Your goal: Where a line below holds the string "chưa", copy that line.

▬▬▬▬▬▬▬▬▬▬

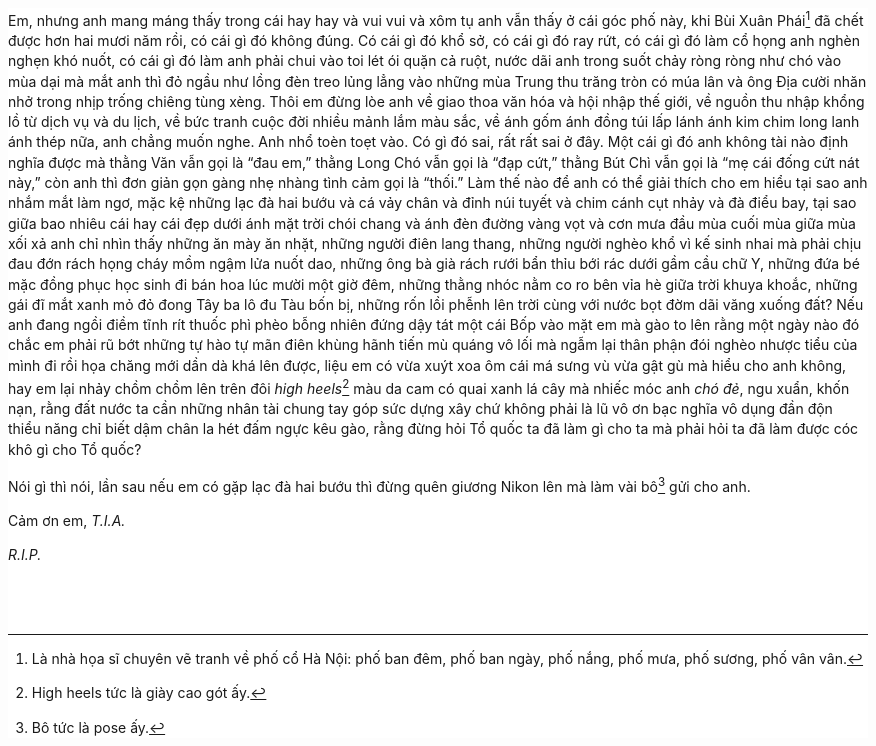 Em, nhưng anh mang máng thấy trong cái hay hay và vui vui và xôm tụ anh vẫn thấy ở cái góc phố này, khi Bùi Xuân Phái[^13] đã chết được hơn hai mươi năm rồi, có cái gì đó không đúng. Có cái gì đó khổ sở, có cái gì đó ray rứt, có cái gì đó làm cổ họng anh nghèn nghẹn khó nuốt, có cái gì đó làm anh phải chui vào toi lét ói quặn cả ruột, nước dãi anh trong suốt chảy ròng ròng như chó vào mùa dại mà mắt anh thì đỏ ngầu như lồng đèn treo lủng lẳng vào những mùa Trung thu trăng tròn có múa lân và ông Địa cười nhăn nhở trong nhịp trống chiêng tùng xèng. Thôi em đừng lòe anh về giao thoa văn hóa và hội nhập thế giới, về nguồn thu nhập khổng lồ từ dịch vụ và du lịch, về bức tranh cuộc đời nhiều mảnh lắm màu sắc, về ánh gốm ánh đồng túi lấp lánh ánh kim chim long lanh ánh thép nữa, anh chẳng muốn nghe. Anh nhổ toèn toẹt vào. Có gì đó sai, rất rất sai ở đây. Một cái gì đó anh không tài nào định nghĩa được mà thằng Văn vẫn gọi là “đau em,” thằng Long Chó vẫn gọi là “đạp cứt,” thằng Bút Chì vẫn gọi là “mẹ cái đống cứt nát này,” còn anh thì đơn giản gọn gàng nhẹ nhàng tình cảm gọi là “thối.” Làm thế nào để anh có thể giải thích cho em hiểu tại sao anh nhắm mắt làm ngơ, mặc kệ những lạc đà hai bướu và cá vảy chân và đỉnh núi tuyết và chim cánh cụt nhảy và đà điểu bay, tại sao giữa bao nhiêu cái hay cái đẹp dưới ánh mặt trời chói chang và ánh đèn đường vàng vọt và cơn mưa đầu mùa cuối mùa giữa mùa xối xả anh chỉ nhìn thấy những ăn mày ăn nhặt, những người điên lang thang, những người nghèo khổ vì kế sinh nhai mà phải chịu đau đớn rách họng cháy mồm ngậm lửa nuốt dao, những ông bà già rách rưới bẩn thỉu bới rác dưới gầm cầu chữ Y, những đứa bé mặc đồng phục học sinh đi bán hoa lúc mười một giờ đêm, những thằng nhóc nằm co ro bên vỉa hè giữa trời khuya khoắc, những gái đĩ mắt xanh mỏ đỏ đong Tây ba lô đu Tàu bốn bị, những rốn lồi phễnh lên trời cùng với nước bọt đờm dãi văng xuống đất? Nếu anh đang ngồi điềm tĩnh rít thuốc phì phèo bỗng nhiên đứng dậy tát một cái Bốp vào mặt em mà gào to lên rằng một ngày nào đó chắc em phải rũ bớt những tự hào tự mãn điên khùng hãnh tiến mù quáng vô lối mà ngẫm lại thân phận đói nghèo nhược tiểu của mình đi rồi họa chăng mới dần dà khá lên được, liệu em có vừa xuýt xoa ôm cái má sưng vù vừa gật gù mà hiểu cho anh không, hay em lại nhảy chồm chồm lên trên đôi _high heels_[^14] màu da cam có quai xanh lá cây mà nhiếc móc anh _chó đẻ_, ngu xuẩn, khốn nạn, rằng đất nước ta cần những nhân tài chung tay góp sức dựng xây chứ không phải là lũ vô ơn bạc nghĩa vô dụng đần độn thiểu năng chỉ biết dậm chân la hét đấm ngực kêu gào, rằng đừng hỏi Tổ quốc ta đã làm gì cho ta mà phải hỏi ta đã làm được cóc khô gì cho Tổ quốc? 

Nói gì thì nói, lần sau nếu em có gặp lạc đà hai bướu thì đừng quên giương Nikon lên mà làm vài bô[^15] gửi cho anh. 

Cảm ơn em, _T.I.A._

_R.I.P._

<br><br>

[^1]: Nhân vật chính trong cuốn tự truyện của Henri Charrière. Anh rất ấn tượng với tình tiết nhét ống plan chứa tiền vào hậu môn rồi trèo tường vượt ngục của anh này. 
[^2]: Nhân vật chính trong cuốn tiểu thuyết “Bay trên tổ chim cúc cu” của Ken Kesey. Anh thích cảnh anh này đứng ngay giữa trại điên bóp cổ mụ y tá kêu ọ ọ ọ. 
[^3]: _Cả thành phố như cháy / lập lòe ánh hỏa châu / có bà già bới rác / nằm co ro gầm cầu_
[^4]: Ca sĩ chính của nhóm Scorpions tức “Những Bò Cạp,” uýnh bài Wind of change tức “Đổi Gió” rất đáng ngưỡng mộ. 
[^5]: Của quyển sách, không phải của thằng nghiện, lại càng không phải của nhà xí.
[^6]: Đến tận bây giờ anh vẫn chưa biết con lơn là cái con gì. 
[^7]: Có thể bẩy trái đất đi một xăng ti mét sau khoảng ba mươi triệu triệu năm.
[^8]: Tức Nhẫn Đi Ngôi Sao, đánh trống cho Beatles
[^9]: Đánh trống cho Guns N’ Roses
[^10]: Lại đánh trống cho Metallica
[^11]: Chẳng hạn như: _A bê xê dắt dê đi ỉa / Dê không ỉa dắt dê về chuồng / Dê buồn buồn dắt dê ra chợ / Dê gặp dợ dê cười hê hê._
[^12]: Nếu em chưa nghe chuyện này thì anh giải thích luôn. Có một trăm con gà. Một ông quan ăn chín mươi chín con. Chín mươi chín ông nông dân bâu nhau giành nhau xâu xé nhau những đầu cổ cánh sườn lông lá tù hủ của con còn lại. Theo thuật Trung Bình Cọng của môn Toán Học vĩ đại có từ trước cả thời văn minh Lưỡng Hà và Ai Cập cổ đại, ta lấy một trăm chia cho một trăm và suy ra mỗi người ăn số nguyên một con gà. 
[^13]: Là nhà họa sĩ chuyên vẽ tranh về phố cổ Hà Nội: phố ban đêm, phố ban ngày, phố nắng, phố mưa, phố sương, phố vân vân.
[^14]: High heels tức là giày cao gót ấy.
[^15]: Bô tức là pose ấy.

▬▬▬▬▬▬▬▬▬▬

Finished exercise:
[^6]: Đến tận bây giờ anh vẫn chưa biết con lơn là cái con gì. 
[^12]: Nếu em chưa nghe chuyện này thì anh giải thích luôn. Có một trăm con gà. Một ông quan ăn chín mươi chín con. Chín mươi chín ông nông dân bâu nhau giành nhau xâu xé nhau những đầu cổ cánh sườn lông lá tù hủ của con còn lại. Theo thuật Trung Bình Cọng của môn Toán Học vĩ đại có từ trước cả thời văn minh Lưỡng Hà và Ai Cập cổ đại, ta lấy một trăm chia cho một trăm và suy ra mỗi người ăn số nguyên một con gà. 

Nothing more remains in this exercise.